> REQUIRED ACTION: Lines with the word "quad" are the ones wanted. Copy each of them from the entries below.

DATA IN THIS EXERCISE Block Start

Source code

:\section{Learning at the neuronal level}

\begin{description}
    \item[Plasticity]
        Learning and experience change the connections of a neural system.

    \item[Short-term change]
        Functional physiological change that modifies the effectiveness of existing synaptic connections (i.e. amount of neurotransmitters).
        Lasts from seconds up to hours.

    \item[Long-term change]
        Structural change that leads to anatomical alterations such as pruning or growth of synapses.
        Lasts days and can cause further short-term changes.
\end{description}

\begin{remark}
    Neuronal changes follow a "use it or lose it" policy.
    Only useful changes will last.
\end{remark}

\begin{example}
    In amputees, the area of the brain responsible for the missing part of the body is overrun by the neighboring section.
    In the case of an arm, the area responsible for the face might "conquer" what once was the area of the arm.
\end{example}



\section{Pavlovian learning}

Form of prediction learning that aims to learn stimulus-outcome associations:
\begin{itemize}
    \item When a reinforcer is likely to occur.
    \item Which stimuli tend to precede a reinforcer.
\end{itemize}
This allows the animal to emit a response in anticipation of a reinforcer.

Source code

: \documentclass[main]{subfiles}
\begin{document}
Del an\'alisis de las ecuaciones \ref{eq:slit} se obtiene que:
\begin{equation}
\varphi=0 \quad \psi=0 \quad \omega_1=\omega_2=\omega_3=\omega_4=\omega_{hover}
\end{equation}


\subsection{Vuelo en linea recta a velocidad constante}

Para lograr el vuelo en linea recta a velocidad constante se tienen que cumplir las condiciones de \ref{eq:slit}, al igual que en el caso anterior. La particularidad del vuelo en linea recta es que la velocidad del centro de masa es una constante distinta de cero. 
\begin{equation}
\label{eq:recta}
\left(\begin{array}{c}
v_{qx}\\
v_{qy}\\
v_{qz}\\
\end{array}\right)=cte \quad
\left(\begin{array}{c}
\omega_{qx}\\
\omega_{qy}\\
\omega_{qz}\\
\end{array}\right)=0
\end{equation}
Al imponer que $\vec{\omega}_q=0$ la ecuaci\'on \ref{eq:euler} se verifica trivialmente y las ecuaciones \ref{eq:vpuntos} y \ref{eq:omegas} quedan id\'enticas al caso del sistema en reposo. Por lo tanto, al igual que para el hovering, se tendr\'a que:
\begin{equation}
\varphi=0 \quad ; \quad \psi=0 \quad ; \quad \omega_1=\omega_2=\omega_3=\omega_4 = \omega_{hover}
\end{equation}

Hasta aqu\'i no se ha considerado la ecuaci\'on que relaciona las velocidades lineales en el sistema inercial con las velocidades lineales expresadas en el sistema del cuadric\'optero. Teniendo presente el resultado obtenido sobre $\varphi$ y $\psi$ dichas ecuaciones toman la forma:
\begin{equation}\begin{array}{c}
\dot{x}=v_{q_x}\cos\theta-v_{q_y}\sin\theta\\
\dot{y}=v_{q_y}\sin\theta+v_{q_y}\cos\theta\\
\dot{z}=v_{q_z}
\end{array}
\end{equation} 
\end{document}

DATA IN THIS EXERCISE Block End

> TASK RESULT:
\varphi=0 \quad \psi=0 \quad \omega_1=\omega_2=\omega_3=\omega_4=\omega_{hover}
\end{array}\right)=cte \quad
\varphi=0 \quad ; \quad \psi=0 \quad ; \quad \omega_1=\omega_2=\omega_3=\omega_4 = \omega_{hover}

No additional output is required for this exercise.